Mormon novelist Barry Udall seems to suggest, as Slate.com reports, that it’s fear that is stopping the Mormon novel:
We have always been threatened by anything that doesn’t fit squarely within our system of belief. Good art will always be complex, contradictory, and will resist easy judgment – all things that would make any good Mormon nervous.Really? And as a life-long Mormon, can’t I say that Mormonism itself is complex, contradictory, and resistant to easy judgment? I can and will, because it’s true.
Slate says Deseret News columnist Jerry Earl Johnston, says Mormons “are too uncomfortable with ambiguity and imperfection” to write a great novel.
To that I say: What? Any society that can struggle through the Isaiah Chapters in Second Nephi, the Allegory of the Olive Tree in Jacob and other ponderous writings of Nephi take ambiguity in stride.
So they’re missing the mark in pondering the question.
Ironically, it’s from kinda someone Udall and Johnston are looking for that I think the truth comes out. Paul Bailey, who wrote the wonderful book “Polygamy was Better than Monotony,” has this to say:
The rents and patches are there because of me, my flounderings, and my continued and unorthodox toilings. I have found that whenever I too snugly tighten my cloak, it becomes a strait-jacket. . . . By wearing the cloak a bit loose, by opening it to the wind and the storms, I have frayed its edges, and have weather-spotted it a little more than it should be. But it is a good cloak, and I am proud of it.To that, I respond:
Yes, he admits, he’s gone astray. But being the big-minded cultural Mormon he is, his astrayness is OK because it makes his cultural Mormonism that much better. While I myself have been known to wear my cloak a bit loose as well, I’m not foolish enough to think that keeping core aspects as tight as I can bear. That tightness, that unwillingness to bend – which his beloved Grandfather Forbes displayed as he first served jail time for being in a polygamous relationship, then fled to Colorado and New Mexico to avoid capture by federal authorities – might be the true store of the pugnaciousness that Bailey claims is missing from the church today. But that’s just me.

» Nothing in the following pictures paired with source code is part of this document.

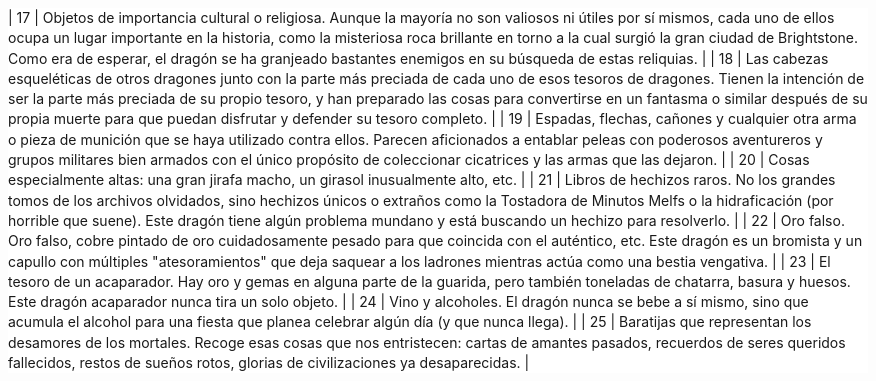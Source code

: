 | 17   | Objetos de importancia cultural o religiosa. Aunque la mayoría no son valiosos ni útiles por sí mismos, cada uno de ellos ocupa un lugar importante en la historia, como la misteriosa roca brillante en torno a la cual surgió la gran ciudad de Brightstone. Como era de esperar, el dragón se ha granjeado bastantes enemigos en su búsqueda de estas reliquias.                                                                                                                                                                                                                                                                                         |
| 18   | Las cabezas esqueléticas de otros dragones junto con la parte más preciada de cada uno de esos tesoros de dragones. Tienen la intención de ser la parte más preciada de su propio tesoro, y han preparado las cosas para convertirse en un fantasma o similar después de su propia muerte para que puedan disfrutar y defender su tesoro completo.                                                                                                                                                                                                                                                                                                          |
| 19   | Espadas, flechas, cañones y cualquier otra arma o pieza de munición que se haya utilizado contra ellos. Parecen aficionados a entablar peleas con poderosos aventureros y grupos militares bien armados con el único propósito de coleccionar cicatrices y las armas que las dejaron.                                                                                                                                                                                                                                                                                                                                                                       |
| 20   | Cosas especialmente altas: una gran jirafa macho, un girasol inusualmente alto, etc.                                                                                                                                                                                                                                                                                                                                                                                                                                                                                                                                                                        |
| 21   | Libros de hechizos raros. No los grandes tomos de los archivos olvidados, sino hechizos únicos o extraños como la Tostadora de Minutos Melfs o la hidraficación (por horrible que suene). Este dragón tiene algún problema mundano y está buscando un hechizo para resolverlo.                                                                                                                                                                                                                                                                                                                                                                              |
| 22   | Oro falso. Oro falso, cobre pintado de oro cuidadosamente pesado para que coincida con el auténtico, etc. Este dragón es un bromista y un capullo con múltiples "atesoramientos" que deja saquear a los ladrones mientras actúa como una bestia vengativa.                                                                                                                                                                                                                                                                                                                                                                                                  |
| 23   | El tesoro de un acaparador. Hay oro y gemas en alguna parte de la guarida, pero también toneladas de chatarra, basura y huesos. Este dragón acaparador nunca tira un solo objeto.                                                                                                                                                                                                                                                                                                                                                                                                                                                                           |
| 24   | Vino y alcoholes. El dragón nunca se bebe a sí mismo, sino que acumula el alcohol para una fiesta que planea celebrar algún día (y que nunca llega).                                                                                                                                                                                                                                                                                                                                                                                                                                                                                                        |
| 25   | Baratijas que representan los desamores de los mortales. Recoge esas cosas que nos entristecen: cartas de amantes pasados, recuerdos de seres queridos fallecidos, restos de sueños rotos, glorias de civilizaciones ya desaparecidas.                                                                                                                                                                                                                                                                                                                                                                                                                      |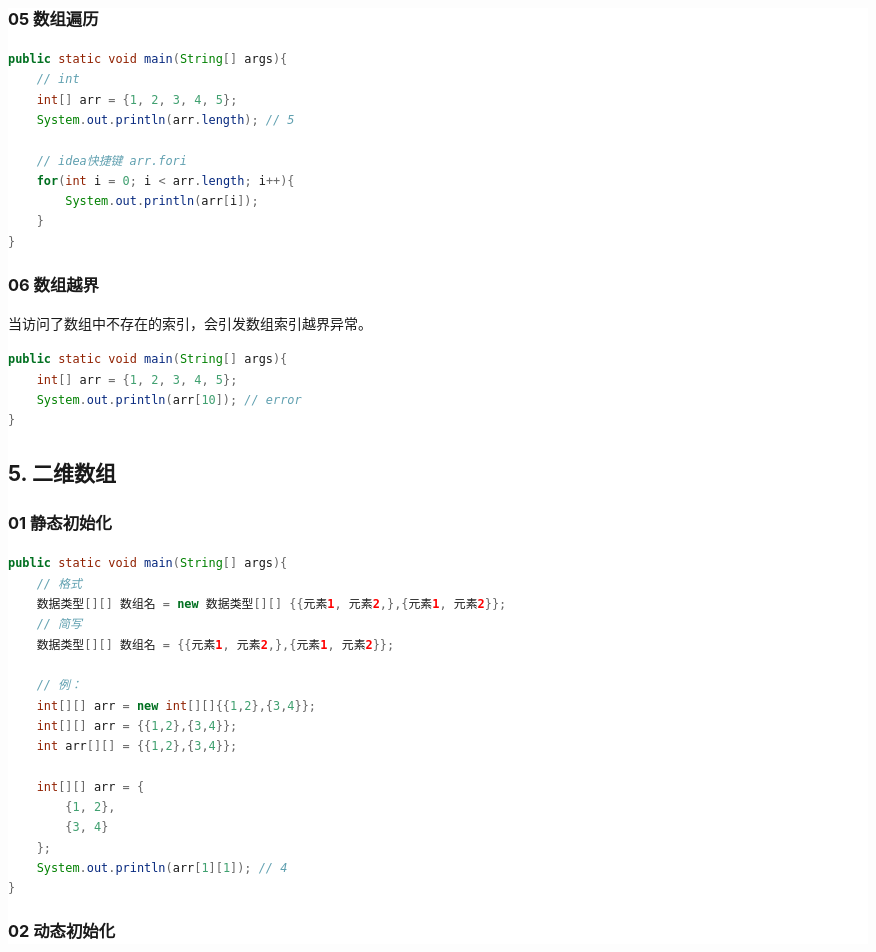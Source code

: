 ### 05 数组遍历

```java
public static void main(String[] args){  
    // int   
    int[] arr = {1, 2, 3, 4, 5}; 
    System.out.println(arr.length); // 5
    
    // idea快捷键 arr.fori
    for(int i = 0; i < arr.length; i++){
	    System.out.println(arr[i]);
    } 
}
```

### 06 数组越界

当访问了数组中不存在的索引，会引发数组索引越界异常。

```java
public static void main(String[] args){
    int[] arr = {1, 2, 3, 4, 5}; 
    System.out.println(arr[10]); // error
}
```

## 5. 二维数组

### 01 静态初始化

```java
public static void main(String[] args){
	// 格式
	数据类型[][] 数组名 = new 数据类型[][] {{元素1, 元素2,},{元素1, 元素2}};
	// 简写
	数据类型[][] 数组名 = {{元素1, 元素2,},{元素1, 元素2}};
	
	// 例：
	int[][] arr = new int[][]{{1,2},{3,4}};
	int[][] arr = {{1,2},{3,4}};
	int arr[][] = {{1,2},{3,4}};

	int[][] arr = {  
        {1, 2},  
        {3, 4}  
	};  
	System.out.println(arr[1][1]); // 4
}
```

### 02 动态初始化
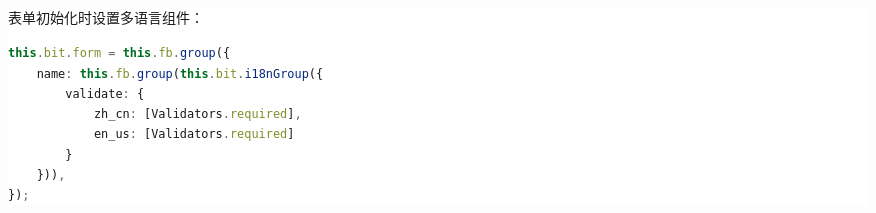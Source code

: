 表单初始化时设置多语言组件：

```typescript
this.bit.form = this.fb.group({
    name: this.fb.group(this.bit.i18nGroup({
        validate: {
            zh_cn: [Validators.required],
            en_us: [Validators.required]
        }
    })),
});
```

But, more importantly, I’m drawn to the words of Sydney Smith, who, in reviewing a written history of the United States in 1820, had this to say:
In the four quarters of the globe, who reads an American book? Or goes to an American play? or looks at an American picture or statue? What does the world yet owe to American physicians or surgeons? What new substances have their chemists discovered? Or what old ones have they advanced? What new constellations have been discovered by the telescopes of Americans? Who drinks out of American glasses? Or eats from American plates? Or wears American coats or gowns? or sleeps in American blankets? Finally, under which of the old tyrannical governments of Europe is every sixth man a slave, whom his fellow-creatures may buy and sell and torture?Though what he says is too often taken as a slam against everything American, what Smith was trying to point out is that is it really important that books – or any other article or item – be labeled as “American,” or “Mormon,” or anything else.
The screaming desire for a great Mormon author is nothing more than a desire to enter into the world of popularity contests. There are plenty of mediocre authors out there – Mormon and not – who haven’t yet been identified by the intellisnobstia as “great” for good reason: They’re not great. Chaim Potok writes Jewish novels. I’ve read them. Yes, the characters are Jewish. But does that make him a Jewish author? Do Mormons have to write about Mormons and Mormonism to be considered Mormon authors?
I also look at whom I consider to be great authors and I have to wonder: Do I care if they’re Mormons, Presbyterians, Atheists or whatever? Not really. I like them for what they write. Sinclair Lewis. C.S. Lewis. John Steinbeck. Richard Rhodes. And many others.
"Great" novels are great because they're a rarity. Some writers are able to produce a few great novels, but they're rarer still. Only Steinbeck could have written "The Grapes of Wrath." Only Lewis could have written
"Babbitt." When we encounter a great novel, we do as did a reviewer for Richard Adams' "Watership Down":
I announce, with trembling pleasure, the appearance of a great novel.
At least that's what I do. I don't immediately take out my Great Author Bingo Chart and cross off another X.